Before the 19th century, sugarcane was a luxury product for the rich, harvested by poor slaves working in the tropical fields in Central America. Even though you do not hear so much now about sugarcane and slavery in its traditional sense, the differences between the people on the consuming and the producing end are stark. In terms of consumption, sugar is often mentioned in relation to diseases such as addiction and obesity. With regard to production, sugarcane is increasingly linked to an epidemic that is affecting poor workers: Chronic Kidney Disease of non-Traditional causes (CKDnT).
The disease has so far been established in most sugarcane producing countries in Central America and new cases are constantly emerging. It is characterised by an increasing failure of kidney functions, ultimately resulting in the death of the patient if left untreated. The progression of the disease can be slowed down with medicine and dialysis. Currently, only a transplant can save a patient suffering from CKDnT. However, few sugarcane workers can afford dialysis or medicine, let alone a transplant.
Three of the most likely causes of CKDnT are dehydration, heat stress and exposure to agrochemicals. The sugarcane industry in Central America is beset by poor working conditions, such as long working days and heavy physical work with little access to water and shade, which most likely contribute to the onset of the disease.
In general, sugarcane workers find themselves in a vulnerable situation and also receive insufficient wages for excessive hours worked.
In the last decade, the emergence of Chronic Kidney Disease of non-Traditional Causes (CKDnT) has killed thousands of people throughout Central America.
The prevalence of Chronic Kidney Disease has risen considerably in the past years.
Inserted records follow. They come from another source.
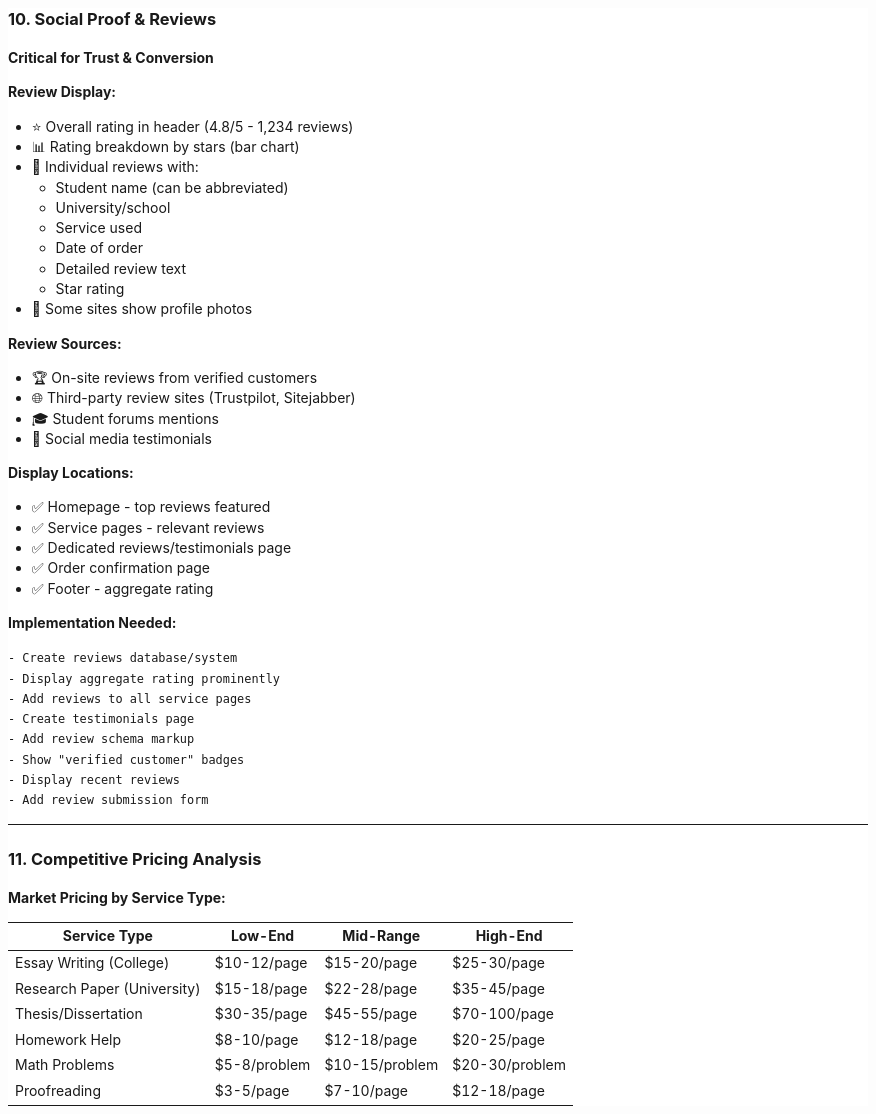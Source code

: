 
### 10. **Social Proof & Reviews**

**Critical for Trust & Conversion**

**Review Display:**
- ⭐ Overall rating in header (4.8/5 - 1,234 reviews)
- 📊 Rating breakdown by stars (bar chart)
- 💬 Individual reviews with:
  - Student name (can be abbreviated)
  - University/school
  - Service used
  - Date of order
  - Detailed review text
  - Star rating
- 📸 Some sites show profile photos

**Review Sources:**
- 🏆 On-site reviews from verified customers
- 🌐 Third-party review sites (Trustpilot, Sitejabber)
- 🎓 Student forums mentions
- 📱 Social media testimonials

**Display Locations:**
- ✅ Homepage - top reviews featured
- ✅ Service pages - relevant reviews
- ✅ Dedicated reviews/testimonials page
- ✅ Order confirmation page
- ✅ Footer - aggregate rating

**Implementation Needed:**
```
- Create reviews database/system
- Display aggregate rating prominently
- Add reviews to all service pages
- Create testimonials page
- Add review schema markup
- Show "verified customer" badges
- Display recent reviews
- Add review submission form
```

---

### 11. **Competitive Pricing Analysis**

**Market Pricing by Service Type:**

| Service Type | Low-End | Mid-Range | High-End |
|-------------|---------|-----------|----------|
| Essay Writing (College) | $10-12/page | $15-20/page | $25-30/page |
| Research Paper (University) | $15-18/page | $22-28/page | $35-45/page |
| Thesis/Dissertation | $30-35/page | $45-55/page | $70-100/page |
| Homework Help | $8-10/page | $12-18/page | $20-25/page |
| Math Problems | $5-8/problem | $10-15/problem | $20-30/problem |
| Proofreading | $3-5/page | $7-10/page | $12-18/page |
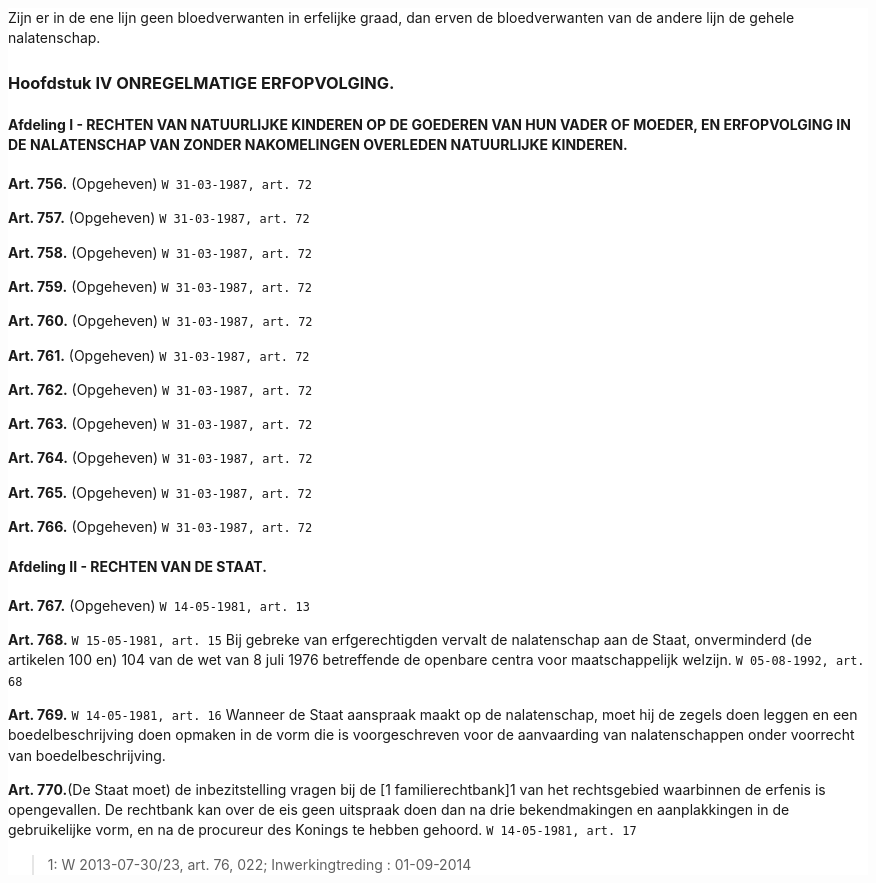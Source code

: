 Zijn er in de ene lijn geen bloedverwanten in erfelijke graad, dan erven de bloedverwanten van de andere lijn de gehele nalatenschap.

### Hoofdstuk IV ONREGELMATIGE ERFOPVOLGING.

#### Afdeling I  - RECHTEN VAN NATUURLIJKE KINDEREN OP DE GOEDEREN VAN HUN VADER OF MOEDER, EN ERFOPVOLGING IN DE NALATENSCHAP VAN ZONDER NAKOMELINGEN OVERLEDEN NATUURLIJKE KINDEREN.


**Art. 756.** (Opgeheven) `W 31-03-1987, art. 72`


**Art. 757.** (Opgeheven) `W 31-03-1987, art. 72`


**Art. 758.** (Opgeheven) `W 31-03-1987, art. 72`


**Art. 759.** (Opgeheven) `W 31-03-1987, art. 72`


**Art. 760.** (Opgeheven) `W 31-03-1987, art. 72`


**Art. 761.** (Opgeheven) `W 31-03-1987, art. 72`


**Art. 762.** (Opgeheven) `W 31-03-1987, art. 72`


**Art. 763.** (Opgeheven) `W 31-03-1987, art. 72`


**Art. 764.** (Opgeheven) `W 31-03-1987, art. 72`


**Art. 765.** (Opgeheven) `W 31-03-1987, art. 72`


**Art. 766.** (Opgeheven) `W 31-03-1987, art. 72`

#### Afdeling II  - RECHTEN VAN DE STAAT.


**Art. 767.** (Opgeheven) `W 14-05-1981, art. 13`


**Art. 768.** `W 15-05-1981, art. 15` Bij gebreke van erfgerechtigden vervalt de nalatenschap aan de Staat, onverminderd (de artikelen 100 en) 104 van de wet van 8 juli 1976 betreffende de openbare centra voor maatschappelijk welzijn. `W 05-08-1992, art. 68`


**Art. 769.** `W 14-05-1981, art. 16` Wanneer de Staat aanspraak maakt op de nalatenschap, moet hij de zegels doen leggen en een boedelbeschrijving doen opmaken in de vorm die is voorgeschreven voor de aanvaarding van nalatenschappen onder voorrecht van boedelbeschrijving.


**Art. 770.**(De Staat moet) de inbezitstelling vragen bij de [1 familierechtbank]1 van het rechtsgebied waarbinnen de erfenis is opengevallen. De rechtbank kan over de eis geen uitspraak doen dan na drie bekendmakingen en aanplakkingen in de gebruikelijke vorm, en na de procureur des Konings te hebben gehoord. `W 14-05-1981, art. 17`

> 1: W 2013-07-30/23, art. 76, 022; Inwerkingtreding : 01-09-2014
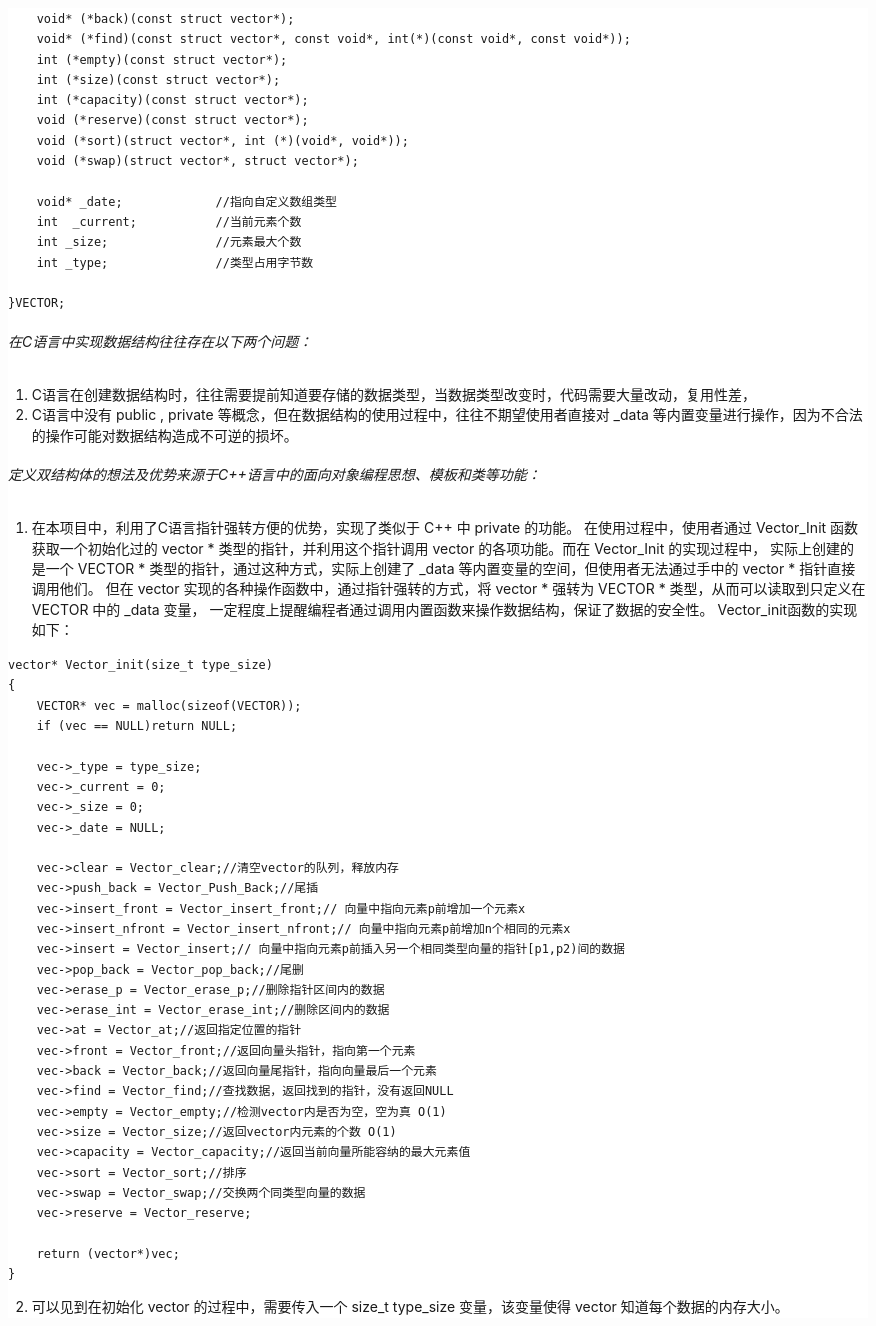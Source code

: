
 ```
    void* (*back)(const struct vector*);
    void* (*find)(const struct vector*, const void*, int(*)(const void*, const void*));
    int (*empty)(const struct vector*);
    int (*size)(const struct vector*);
    int (*capacity)(const struct vector*);
    void (*reserve)(const struct vector*);
    void (*sort)(struct vector*, int (*)(void*, void*));
    void (*swap)(struct vector*, struct vector*);
    
    void* _date;             //指向自定义数组类型
    int  _current;           //当前元素个数
    int _size;               //元素最大个数
    int _type;               //类型占用字节数

}VECTOR;
```
###### 在C语言中实现数据结构往往存在以下两个问题：
1. C语言在创建数据结构时，往往需要提前知道要存储的数据类型，当数据类型改变时，代码需要大量改动，复用性差，
2. C语言中没有 public , private 等概念，但在数据结构的使用过程中，往往不期望使用者直接对 _data 等内置变量进行操作，因为不合法的操作可能对数据结构造成不可逆的损坏。


###### 定义双结构体的想法及优势来源于C++语言中的面向对象编程思想、模板和类等功能：
1. 在本项目中，利用了C语言指针强转方便的优势，实现了类似于 C++ 中 private 的功能。
在使用过程中，使用者通过 Vector_Init 函数获取一个初始化过的 vector * 类型的指针，并利用这个指针调用 vector 的各项功能。而在 Vector_Init 的实现过程中，
实际上创建的是一个 VECTOR * 类型的指针，通过这种方式，实际上创建了 _data 等内置变量的空间，但使用者无法通过手中的 vector * 指针直接调用他们。
但在 vector 实现的各种操作函数中，通过指针强转的方式，将 vector * 强转为 VECTOR * 类型，从而可以读取到只定义在 VECTOR 中的 _data 变量，
一定程度上提醒编程者通过调用内置函数来操作数据结构，保证了数据的安全性。
Vector_init函数的实现如下：



```
vector* Vector_init(size_t type_size)
{
    VECTOR* vec = malloc(sizeof(VECTOR));
    if (vec == NULL)return NULL;
    
    vec->_type = type_size;
    vec->_current = 0;
    vec->_size = 0;
    vec->_date = NULL;

    vec->clear = Vector_clear;//清空vector的队列，释放内存
    vec->push_back = Vector_Push_Back;//尾插
    vec->insert_front = Vector_insert_front;// 向量中指向元素p前增加一个元素x
    vec->insert_nfront = Vector_insert_nfront;// 向量中指向元素p前增加n个相同的元素x
    vec->insert = Vector_insert;// 向量中指向元素p前插入另一个相同类型向量的指针[p1,p2)间的数据
    vec->pop_back = Vector_pop_back;//尾删
    vec->erase_p = Vector_erase_p;//删除指针区间内的数据
    vec->erase_int = Vector_erase_int;//删除区间内的数据
    vec->at = Vector_at;//返回指定位置的指针
    vec->front = Vector_front;//返回向量头指针，指向第一个元素
    vec->back = Vector_back;//返回向量尾指针，指向向量最后一个元素
    vec->find = Vector_find;//查找数据，返回找到的指针，没有返回NULL
    vec->empty = Vector_empty;//检测vector内是否为空，空为真 O(1)
    vec->size = Vector_size;//返回vector内元素的个数 O(1)
    vec->capacity = Vector_capacity;//返回当前向量所能容纳的最大元素值
    vec->sort = Vector_sort;//排序
    vec->swap = Vector_swap;//交换两个同类型向量的数据
    vec->reserve = Vector_reserve;

    return (vector*)vec;
}
```
2. 可以见到在初始化 vector 的过程中，需要传入一个 size_t type_size 变量，该变量使得 vector 知道每个数据的内存大小。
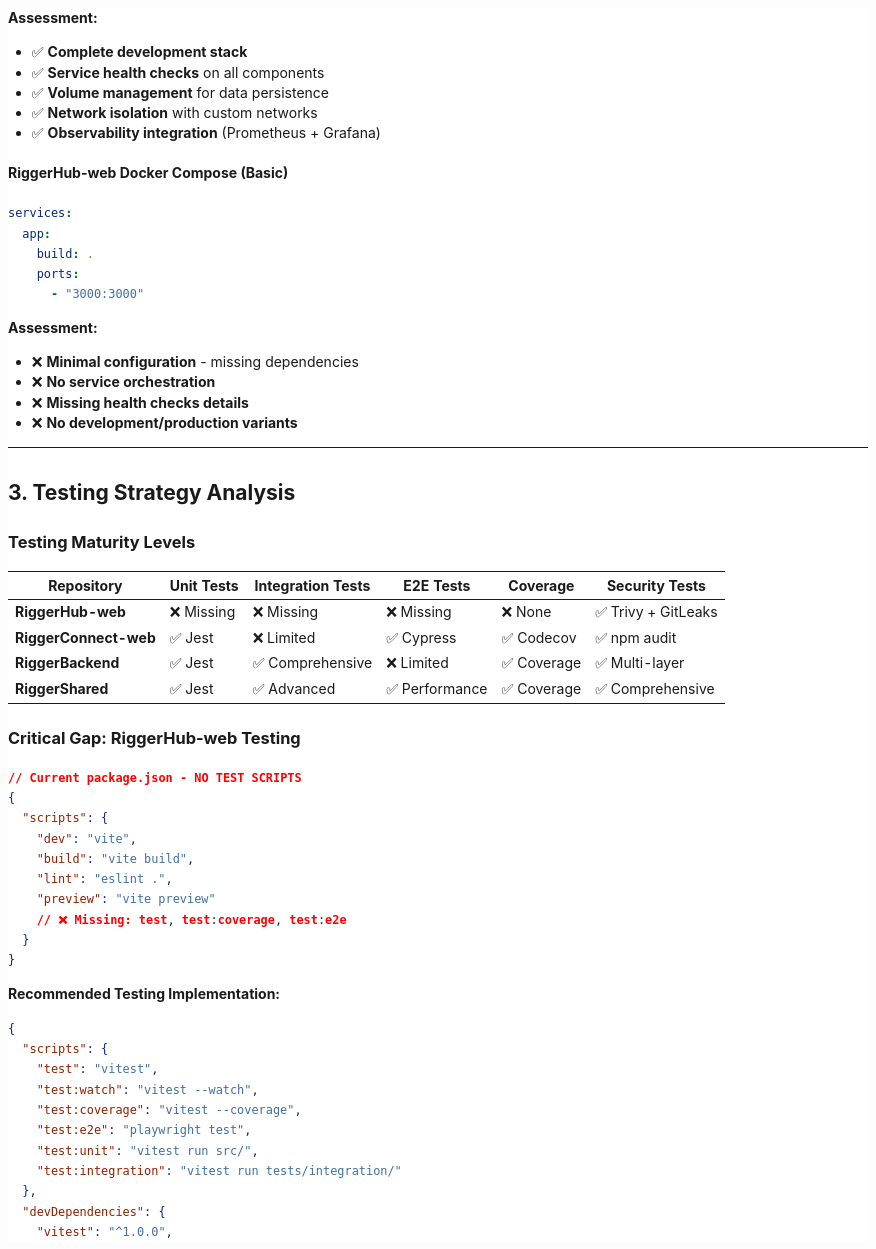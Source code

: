 **Assessment:**
- ✅ **Complete development stack**
- ✅ **Service health checks** on all components
- ✅ **Volume management** for data persistence
- ✅ **Network isolation** with custom networks
- ✅ **Observability integration** (Prometheus + Grafana)

#### RiggerHub-web Docker Compose (Basic)
```yaml
services:
  app:
    build: .
    ports:
      - "3000:3000"
```

**Assessment:**
- ❌ **Minimal configuration** - missing dependencies
- ❌ **No service orchestration**
- ❌ **Missing health checks details**
- ❌ **No development/production variants**

---

## 3. Testing Strategy Analysis

### Testing Maturity Levels

| Repository | Unit Tests | Integration Tests | E2E Tests | Coverage | Security Tests |
|------------|------------|-------------------|-----------|----------|----------------|
| **RiggerHub-web** | ❌ Missing | ❌ Missing | ❌ Missing | ❌ None | ✅ Trivy + GitLeaks |
| **RiggerConnect-web** | ✅ Jest | ❌ Limited | ✅ Cypress | ✅ Codecov | ✅ npm audit |
| **RiggerBackend** | ✅ Jest | ✅ Comprehensive | ❌ Limited | ✅ Coverage | ✅ Multi-layer |
| **RiggerShared** | ✅ Jest | ✅ Advanced | ✅ Performance | ✅ Coverage | ✅ Comprehensive |

### Critical Gap: RiggerHub-web Testing
```json
// Current package.json - NO TEST SCRIPTS
{
  "scripts": {
    "dev": "vite",
    "build": "vite build",
    "lint": "eslint .",
    "preview": "vite preview"
    // ❌ Missing: test, test:coverage, test:e2e
  }
}
```

**Recommended Testing Implementation:**
```json
{
  "scripts": {
    "test": "vitest",
    "test:watch": "vitest --watch",
    "test:coverage": "vitest --coverage",
    "test:e2e": "playwright test",
    "test:unit": "vitest run src/",
    "test:integration": "vitest run tests/integration/"
  },
  "devDependencies": {
    "vitest": "^1.0.0",
```
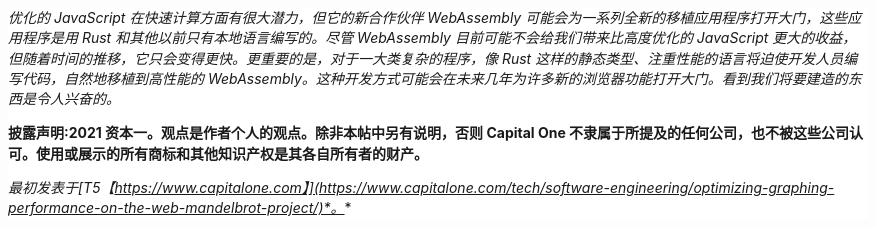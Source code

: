 *优化的 JavaScript 在快速计算方面有很大潜力，但它的新合作伙伴 WebAssembly 可能会为一系列全新的移植应用程序打开大门，这些应用程序是用 Rust 和其他以前只有本地语言编写的。尽管 WebAssembly 目前可能不会给我们带来比高度优化的 JavaScript 更大的收益，但随着时间的推移，它只会变得更快。更重要的是，对于一大类复杂的程序，像 Rust 这样的静态类型、注重性能的语言将迫使开发人员编写代码，自然地移植到高性能的 WebAssembly。这种开发方式可能会在未来几年为许多新的浏览器功能打开大门。看到我们将要建造的东西是令人兴奋的。*

**披露声明:2021 资本一。观点是作者个人的观点。除非本帖中另有说明，否则 Capital One 不隶属于所提及的任何公司，也不被这些公司认可。使用或展示的所有商标和其他知识产权是其各自所有者的财产。**

**最初发表于*[T5【https://www.capitalone.com】](https://www.capitalone.com/tech/software-engineering/optimizing-graphing-performance-on-the-web-mandelbrot-project/)*。**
While it was the 19th leading cause of death in Central America in 1990, it was deemed to be the 7th leading cause of death in 2010. Chronic Kidney Disease is among the top 10 causes of death in all sugarcane producing regions (except for Honduras, as here it is not monitored), and is even the second leading cause of death in El Salvador. We can assume that many of these casualties are in fact associated with this rare form of Chronic Kidney Disease: CKDnT.
For more details about the fatal Chronic Kidney Disease epidemic affecting Central American workers click here
Despite the urgent issues, industry players remain deaf. Sugar and other sugar products like molasses, alcohol or sucrose are found in many of the everyday products that fill our supermarkets and are sold by big industry players. However, these industry players are not implementing policies and practices strict enough to prevent and remedy the grave issues affecting the workers. Ensuring safe and healthy working conditions is our main priority.
Fairfood believes that this situation has to stop and is engaging with sugarcane producers (so-called ingenios), major companies sourcing sugarcane products and other sugarcane-based value added products – like rum –, as well as government officials in Europe and Central America to determine how to best address the above-mentioned issues and implement solutions. We also collaborate with other NGOs (La Isla Foundation) research institutions (SALTRA and ICAES) and health organisations (PAHO) in order to identify best practices to create positive change in the industry.